Using \(\Vert (J_k+\mu _k I)^{-1}\Vert \le c_6\), \(\mu _k=\lambda _k\Vert F^k\Vert _2\) and \(\Vert r^k\Vert _2\le \tau \lambda _k\Vert F^k\Vert _2\Vert d^k\Vert _2\), we have

$$\begin{aligned} \Vert u^{k}-z^*\Vert _2\le & {} c_6(\Vert F^k-F(z^*)-J_k(z^k-z^*)\Vert _2\nonumber \\&+\,\bar{\lambda }\Vert F^k\Vert _2\Vert z^k-z^*\Vert _2+\tau \bar{\lambda }\Vert F^k\Vert _2\Vert d^k\Vert _2). \end{aligned}$$
(3.20)

By the L-Lipschitz continuity of F and (3.19), we obtain

$$\begin{aligned} \bar{\lambda }\Vert F^k\Vert _2\Vert z^k-z^*\Vert _2+\tau \bar{\lambda }\Vert F^k\Vert _2\Vert d^k\Vert _2\le L\bar{\lambda }(1+2c_6L\tau )\Vert z^k-z^*\Vert _2^2. \end{aligned}$$
(3.21)

The semi-smoothness of F at \(z^*\) implies

$$\begin{aligned} \Vert F^k-F(z^*)-J_k\left( z^k-z^*\right) \Vert _2=o\left( \Vert z^k-z^*\Vert _2\right) , \quad \text{ as }\ \Vert z^k-z^*\Vert \rightarrow 0, \end{aligned}$$

which, together with (3.20) and (3.21) shows that \(\Vert u^k-z^*\Vert _2=o(\Vert z^k-z^*\Vert _2)\). Hence, we have \(L\Vert u^{k}-z^*\Vert _2\le \frac{\nu }{\kappa }\Vert z^k-z^*\Vert _2\) for sufficiently large k. The local error bound condition implies that \(\Vert z^k-z^*\Vert _2\le \kappa \Vert F(z^k)\Vert _2\) for sufficiently large k. Together with the Lipschitz continuity of F, we obtain for sufficiently large k that

$$\begin{aligned} \Vert F(u^k)\Vert _2\le L\Vert u^{k}-z^*\Vert _2\le \frac{\nu }{\kappa }\Vert z^k-z^*\Vert _2\le \nu \Vert F(z^k)\Vert _2. \end{aligned}$$

Then the updating rule (3.5) yields \(\Vert F(u^{k})\Vert _2\le \nu \Vert F(z^k)\Vert _2\) and \(z^{k+1}=u^k\).
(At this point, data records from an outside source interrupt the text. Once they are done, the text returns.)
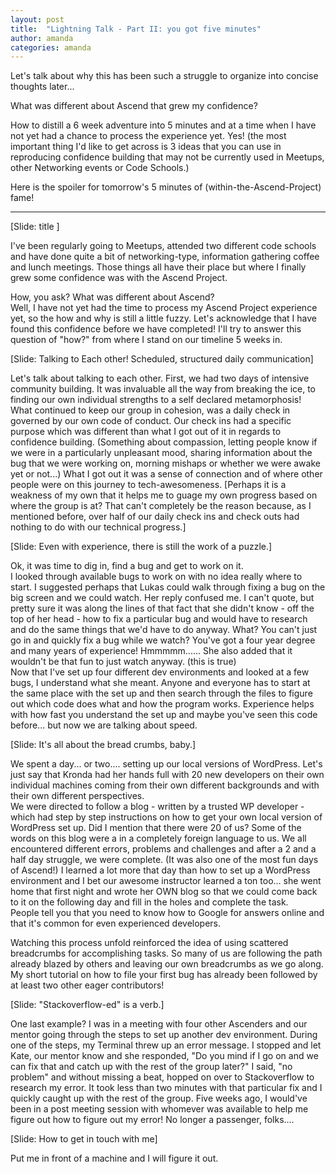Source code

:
 ```yaml
---
layout: post
title:  "Lightning Talk - Part II: you got five minutes"
author: amanda
categories: amanda
---
```


Let's talk about why this has been such a struggle to organize into concise thoughts later...

What was different about Ascend that grew my confidence?

How to distill a 6 week adventure into 5 minutes and at a time when I have not yet had a chance to process the experience yet.  Yes!  (the most important thing I'd like to get across is 3 ideas that you can use in reproducing confidence building that may not be currently used in Meetups, other Networking events or Code Schools.)

Here is the spoiler for tomorrow's 5 minutes of (within-the-Ascend-Project) fame!

*************

[Slide: title ]

I've been regularly going to Meetups, attended two different code schools and have done quite a bit of networking-type, information gathering coffee and lunch meetings.  Those things all have their place but where I finally grew some confidence was with the Ascend Project.

How, you ask?  What was different about Ascend?  
Well, I have not yet had the time to process my Ascend Project experience yet, so the how and why is still a little fuzzy.  Let's acknowledge that I have found this confidence before we have completed!  I'll try to answer this question of "how?" from where I stand on our timeline 5 weeks in.

[Slide:  Talking to Each other!  Scheduled, structured daily communication]

Let's talk about talking to each other.  First, we had two days of intensive community building.  It was invaluable all the way from breaking the ice, to finding our own individual strengths to a self declared metamorphosis!  
What continued to keep our group in cohesion, was a daily check in governed by our own code of conduct.  Our check ins had a specific purpose which was different than what I got out of it in regards to confidence building.  (Something about compassion, letting people know if we were in a particularly unpleasant mood, sharing information about the bug that we were working on, morning mishaps or whether we were awake yet or not...)
What I got out it was a sense of connection and of where other people were on this journey to tech-awesomeness.  [Perhaps it is a weakness of my own that it helps me to guage my own progress based on where the group is at?  That can't completely be the reason because, as I mentioned before, over half of our daily check ins and check outs had nothing to do with our technical progress.]    

[Slide:  Even with experience, there is still the work of a puzzle.]

Ok, it was time to dig in, find a bug and get to work on it.  
I looked through available bugs to work on with no idea really where to start.  I suggested perhaps that Lukas could walk through fixing a bug on the big screen and we could watch.  Her reply confused me.  I can't quote, but pretty sure it was along the lines of that fact that she didn't know - off the top of her head - how to fix a particular bug and would have to research and do the same things that we'd have to do anyway.  What?  You can't just go in and quickly fix a bug while we watch?  You've got a four year degree and many years of experience!  Hmmmmm...... 
She also added that it wouldn't be that fun to just watch anyway.  (this is true)  
Now that I've set up four different dev environments and looked at a few bugs, I understand what she meant.  Anyone and everyone has to start at the same place with the set up and then search through the files to figure out which code does what and how the program works.  Experience helps with how fast you understand the set up and maybe you've seen this code before... but now we are talking about speed. 

[Slide:  It's all about the bread crumbs, baby.]

We spent a day... or two.... setting up our local versions of WordPress.  Let's just say that Kronda had her hands full with 20 new developers on their own individual machines coming from their own different backgrounds and with their own different perspectives.  
We were directed to follow a blog - written by a trusted WP developer - which had step by step instructions on how to get your own local version of WordPress set up.
Did I mention that there were 20 of us?  Some of the words on this blog were a in a completely foreign language to us.  We all encountered different errors, problems and challenges and after a 2 and a half day struggle, we were complete.  (It was also one of the most fun days of Ascend!)
I learned a lot more that day than how to set up a WordPress environment and I bet our awesome instructor learned a ton too... she went home that first night and wrote her OWN blog so that we could come back to it on the following day and fill in the holes and complete the task.  
People tell you that you need to know how to Google for answers online and that it's common for even experienced developers.  

Watching this process unfold reinforced the idea of using scattered breadcrumbs for accomplishing tasks.  So many of us are following the path already blazed by others and leaving our own breadcrumbs as we go along.  My short tutorial on how to file your first bug has already been followed by at least two other eager contributors! 

[Slide:  "Stackoverflow-ed" is a verb.]

One last example?  I was in a meeting with four other Ascenders and our mentor going through the steps to set up another dev environment.  During one of the steps, my Terminal threw up an error message.  I stopped and let Kate, our mentor know and she responded, "Do you mind if I go on and we can fix that and catch up with the rest of the group later?" 
I said, "no problem" and without missing a beat, hopped on over to Stackoverflow to research my error.  It took less than two minutes with that particular fix and I quickly caught up with the rest of the group.
Five weeks ago, I would've been in a post meeting session with whomever was available to help me figure out how to figure out my error!  No longer a passenger, folks....

[Slide:  How to get in touch with me]

Put me in front of a machine and I will figure it out.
When F is strongly semi-smooth, the quadratic convergence \(\Vert u^{k}-z^*\Vert _2=O(\Vert z^k-z^*\Vert _2^2)\) is established because of the property \(\Vert F^k-F(z^*)-J_k(z^k-z^*)\Vert _2=O(\Vert z^k-z^*\Vert ^2_2)\). The proof is completed. \(\square \)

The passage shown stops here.